Book Review: Pamela Havey Lau, A Friend in Me: How to Be a Safe Haven for Other Women, Colorado Springs, CO: David C Cook, 2015, 208 pages.
I just had a meeting with Pamela Havey Lau. Actually, I didn’t, but it sure felt like it after reading her latest book A Friend in Me: How to Be a Safe Haven for Other Women. What Pamela offers in this book is wisdom for anyone in a digital age characterized by smartphones, social media and the Internet. Technologically, we have many ways to connect, yet we are disconnected more than ever, according to the latest results of various studies. But I am sure we all have our own experiential evidence we can bring to the table without having to delve into the scientific data that are now piling up. In a semi-formal, down-to-earth tone, Pamela shares many of her personal experiences, and the wisdom extracted from them, to show how we can truly connect and be better friends as mentors, leaders or just better people.

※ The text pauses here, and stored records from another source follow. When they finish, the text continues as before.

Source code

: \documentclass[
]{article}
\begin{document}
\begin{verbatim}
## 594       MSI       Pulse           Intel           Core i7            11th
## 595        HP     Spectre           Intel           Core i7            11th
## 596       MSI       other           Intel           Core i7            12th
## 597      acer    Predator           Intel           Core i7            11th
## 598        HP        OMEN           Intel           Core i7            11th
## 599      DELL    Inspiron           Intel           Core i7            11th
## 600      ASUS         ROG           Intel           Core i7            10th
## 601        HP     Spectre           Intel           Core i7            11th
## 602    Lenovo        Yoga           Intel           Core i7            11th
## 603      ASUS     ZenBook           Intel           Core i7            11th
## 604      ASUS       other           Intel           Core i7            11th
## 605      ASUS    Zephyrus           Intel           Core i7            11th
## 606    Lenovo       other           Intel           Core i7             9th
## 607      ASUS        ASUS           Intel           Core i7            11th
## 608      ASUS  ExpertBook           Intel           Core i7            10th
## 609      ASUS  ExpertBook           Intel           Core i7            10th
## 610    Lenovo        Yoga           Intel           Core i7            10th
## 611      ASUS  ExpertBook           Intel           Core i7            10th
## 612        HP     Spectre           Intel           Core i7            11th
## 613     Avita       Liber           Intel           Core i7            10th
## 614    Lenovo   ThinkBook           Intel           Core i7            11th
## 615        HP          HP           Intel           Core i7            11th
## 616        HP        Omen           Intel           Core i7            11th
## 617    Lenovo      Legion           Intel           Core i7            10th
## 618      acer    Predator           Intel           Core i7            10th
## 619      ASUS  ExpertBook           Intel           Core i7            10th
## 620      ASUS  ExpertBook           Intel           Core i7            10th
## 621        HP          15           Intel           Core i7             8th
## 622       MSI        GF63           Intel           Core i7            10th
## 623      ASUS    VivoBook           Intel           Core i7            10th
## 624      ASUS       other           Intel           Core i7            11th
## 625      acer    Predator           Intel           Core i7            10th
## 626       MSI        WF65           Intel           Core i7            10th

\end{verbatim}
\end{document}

A Friend in Me definitely has universal appeal because of the themes that are addressed: suffering, forgiveness, compassion and love. Out of these virtues, rising like a phoenix from the ashes, are five patterns that Pamela identifies as being necessary for an individual to become a safe haven. These five patterns are learning to deal with suffering; giving healing-comfort; acting with understanding; knowing full forgiveness; and relating with compassion. “I’m so thankful I said yes to this journey, as the patterns have not only transformed my relationships but also healed my heart in the process,” she says. If we are in any kind of relationship then certainly this book is useful, especially in showing us what it looks like to be a true friend, how a true friend should act, how to become a true friend, and even how to find one. Pamela points out that “when our lives are busy and fragmented, we can’t shelter others with our presence. We keep people standing on the perimeter of our lives…” Having authentic relationships in our lives will require us to slow down and pay attention to the person in front of us.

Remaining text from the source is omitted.